** Opening EXERCISE DATA block **

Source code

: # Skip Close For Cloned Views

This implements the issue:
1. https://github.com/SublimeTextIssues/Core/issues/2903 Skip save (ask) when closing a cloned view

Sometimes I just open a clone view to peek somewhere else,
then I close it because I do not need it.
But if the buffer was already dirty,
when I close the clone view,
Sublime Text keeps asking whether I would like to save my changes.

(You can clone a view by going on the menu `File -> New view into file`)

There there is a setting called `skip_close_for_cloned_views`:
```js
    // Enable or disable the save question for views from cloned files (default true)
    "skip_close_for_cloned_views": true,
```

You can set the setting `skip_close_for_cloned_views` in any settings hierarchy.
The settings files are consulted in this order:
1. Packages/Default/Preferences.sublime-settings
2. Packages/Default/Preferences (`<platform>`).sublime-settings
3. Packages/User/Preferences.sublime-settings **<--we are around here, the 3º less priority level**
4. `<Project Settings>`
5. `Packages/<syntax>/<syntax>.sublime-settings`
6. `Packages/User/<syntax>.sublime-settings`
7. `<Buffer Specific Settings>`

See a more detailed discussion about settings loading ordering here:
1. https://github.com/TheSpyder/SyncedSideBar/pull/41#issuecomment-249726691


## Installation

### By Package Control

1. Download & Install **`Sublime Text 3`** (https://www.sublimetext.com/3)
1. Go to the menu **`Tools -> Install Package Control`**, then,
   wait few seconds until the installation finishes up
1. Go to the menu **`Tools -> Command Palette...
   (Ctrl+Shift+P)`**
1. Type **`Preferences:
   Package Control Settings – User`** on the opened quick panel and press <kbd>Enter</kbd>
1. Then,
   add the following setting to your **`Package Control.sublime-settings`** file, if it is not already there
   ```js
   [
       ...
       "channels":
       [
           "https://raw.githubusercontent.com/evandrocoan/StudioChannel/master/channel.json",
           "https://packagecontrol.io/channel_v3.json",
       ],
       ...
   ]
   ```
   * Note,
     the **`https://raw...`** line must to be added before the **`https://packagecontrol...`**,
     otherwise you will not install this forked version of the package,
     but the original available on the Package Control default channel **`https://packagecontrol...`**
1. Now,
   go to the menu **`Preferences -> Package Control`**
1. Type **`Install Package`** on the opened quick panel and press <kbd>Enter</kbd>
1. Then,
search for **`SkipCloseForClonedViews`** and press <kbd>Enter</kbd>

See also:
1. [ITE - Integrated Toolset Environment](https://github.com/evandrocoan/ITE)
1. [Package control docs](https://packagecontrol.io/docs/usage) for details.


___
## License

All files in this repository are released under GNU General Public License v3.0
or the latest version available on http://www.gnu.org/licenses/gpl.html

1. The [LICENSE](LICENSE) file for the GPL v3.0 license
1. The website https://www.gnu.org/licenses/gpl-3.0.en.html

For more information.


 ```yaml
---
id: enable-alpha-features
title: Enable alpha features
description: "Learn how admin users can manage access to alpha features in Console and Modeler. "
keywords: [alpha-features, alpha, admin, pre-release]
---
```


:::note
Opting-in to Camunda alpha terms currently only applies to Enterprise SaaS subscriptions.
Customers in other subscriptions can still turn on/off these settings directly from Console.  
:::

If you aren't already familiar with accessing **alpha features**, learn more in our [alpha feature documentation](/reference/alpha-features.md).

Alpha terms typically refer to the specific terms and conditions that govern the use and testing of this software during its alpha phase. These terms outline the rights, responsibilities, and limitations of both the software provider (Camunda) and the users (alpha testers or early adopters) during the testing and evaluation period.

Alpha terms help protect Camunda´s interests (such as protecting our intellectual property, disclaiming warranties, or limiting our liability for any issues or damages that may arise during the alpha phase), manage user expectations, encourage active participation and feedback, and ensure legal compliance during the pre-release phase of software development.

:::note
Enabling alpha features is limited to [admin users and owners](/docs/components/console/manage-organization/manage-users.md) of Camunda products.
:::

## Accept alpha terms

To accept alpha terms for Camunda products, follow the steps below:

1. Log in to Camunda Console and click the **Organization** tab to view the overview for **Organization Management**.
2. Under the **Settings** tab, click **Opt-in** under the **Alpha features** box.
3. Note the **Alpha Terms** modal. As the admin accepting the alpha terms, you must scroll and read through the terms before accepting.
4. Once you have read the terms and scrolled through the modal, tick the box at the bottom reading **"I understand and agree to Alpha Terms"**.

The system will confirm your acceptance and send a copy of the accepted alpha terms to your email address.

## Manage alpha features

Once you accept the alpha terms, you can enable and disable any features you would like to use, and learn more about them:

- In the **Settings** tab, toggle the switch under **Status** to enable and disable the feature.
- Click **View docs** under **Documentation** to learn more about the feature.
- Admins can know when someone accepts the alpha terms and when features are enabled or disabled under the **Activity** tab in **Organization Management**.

** Closing EXERCISE DATA block **

→ **ACTIVITY**
Could every record be printed again exactly as it reads?

→ **SOLUTION TO THIS EXERCISE**
Source code

: # Skip Close For Cloned Views

This implements the issue:
1. https://github.com/SublimeTextIssues/Core/issues/2903 Skip save (ask) when closing a cloned view

Sometimes I just open a clone view to peek somewhere else,
then I close it because I do not need it.
But if the buffer was already dirty,
when I close the clone view,
Sublime Text keeps asking whether I would like to save my changes.

(You can clone a view by going on the menu `File -> New view into file`)

There there is a setting called `skip_close_for_cloned_views`:
```js
    // Enable or disable the save question for views from cloned files (default true)
    "skip_close_for_cloned_views": true,
```

You can set the setting `skip_close_for_cloned_views` in any settings hierarchy.
The settings files are consulted in this order:
1. Packages/Default/Preferences.sublime-settings
2. Packages/Default/Preferences (`<platform>`).sublime-settings
3. Packages/User/Preferences.sublime-settings **<--we are around here, the 3º less priority level**
4. `<Project Settings>`
5. `Packages/<syntax>/<syntax>.sublime-settings`
6. `Packages/User/<syntax>.sublime-settings`
7. `<Buffer Specific Settings>`

See a more detailed discussion about settings loading ordering here:
1. https://github.com/TheSpyder/SyncedSideBar/pull/41#issuecomment-249726691


## Installation

### By Package Control

1. Download & Install **`Sublime Text 3`** (https://www.sublimetext.com/3)
1. Go to the menu **`Tools -> Install Package Control`**, then,
   wait few seconds until the installation finishes up
1. Go to the menu **`Tools -> Command Palette...
   (Ctrl+Shift+P)`**
1. Type **`Preferences:
   Package Control Settings – User`** on the opened quick panel and press <kbd>Enter</kbd>
1. Then,
   add the following setting to your **`Package Control.sublime-settings`** file, if it is not already there
   ```js
   [
       ...
       "channels":
       [
           "https://raw.githubusercontent.com/evandrocoan/StudioChannel/master/channel.json",
           "https://packagecontrol.io/channel_v3.json",
       ],
       ...
   ]
   ```
   * Note,
     the **`https://raw...`** line must to be added before the **`https://packagecontrol...`**,
     otherwise you will not install this forked version of the package,
     but the original available on the Package Control default channel **`https://packagecontrol...`**
1. Now,
   go to the menu **`Preferences -> Package Control`**
1. Type **`Install Package`** on the opened quick panel and press <kbd>Enter</kbd>
1. Then,
search for **`SkipCloseForClonedViews`** and press <kbd>Enter</kbd>

See also:
1. [ITE - Integrated Toolset Environment](https://github.com/evandrocoan/ITE)
1. [Package control docs](https://packagecontrol.io/docs/usage) for details.


___
## License

All files in this repository are released under GNU General Public License v3.0
or the latest version available on http://www.gnu.org/licenses/gpl.html

1. The [LICENSE](LICENSE) file for the GPL v3.0 license
1. The website https://www.gnu.org/licenses/gpl-3.0.en.html

For more information.


 ```yaml
---
id: enable-alpha-features
title: Enable alpha features
description: "Learn how admin users can manage access to alpha features in Console and Modeler. "
keywords: [alpha-features, alpha, admin, pre-release]
---
```


:::note
Opting-in to Camunda alpha terms currently only applies to Enterprise SaaS subscriptions.
Customers in other subscriptions can still turn on/off these settings directly from Console.  
:::

If you aren't already familiar with accessing **alpha features**, learn more in our [alpha feature documentation](/reference/alpha-features.md).

Alpha terms typically refer to the specific terms and conditions that govern the use and testing of this software during its alpha phase. These terms outline the rights, responsibilities, and limitations of both the software provider (Camunda) and the users (alpha testers or early adopters) during the testing and evaluation period.

Alpha terms help protect Camunda´s interests (such as protecting our intellectual property, disclaiming warranties, or limiting our liability for any issues or damages that may arise during the alpha phase), manage user expectations, encourage active participation and feedback, and ensure legal compliance during the pre-release phase of software development.

:::note
Enabling alpha features is limited to [admin users and owners](/docs/components/console/manage-organization/manage-users.md) of Camunda products.
:::

## Accept alpha terms

To accept alpha terms for Camunda products, follow the steps below:

1. Log in to Camunda Console and click the **Organization** tab to view the overview for **Organization Management**.
2. Under the **Settings** tab, click **Opt-in** under the **Alpha features** box.
3. Note the **Alpha Terms** modal. As the admin accepting the alpha terms, you must scroll and read through the terms before accepting.
4. Once you have read the terms and scrolled through the modal, tick the box at the bottom reading **"I understand and agree to Alpha Terms"**.

The system will confirm your acceptance and send a copy of the accepted alpha terms to your email address.

## Manage alpha features

Once you accept the alpha terms, you can enable and disable any features you would like to use, and learn more about them:

- In the **Settings** tab, toggle the switch under **Status** to enable and disable the feature.
- Click **View docs** under **Documentation** to learn more about the feature.
- Admins can know when someone accepts the alpha terms and when features are enabled or disabled under the **Activity** tab in **Organization Management**.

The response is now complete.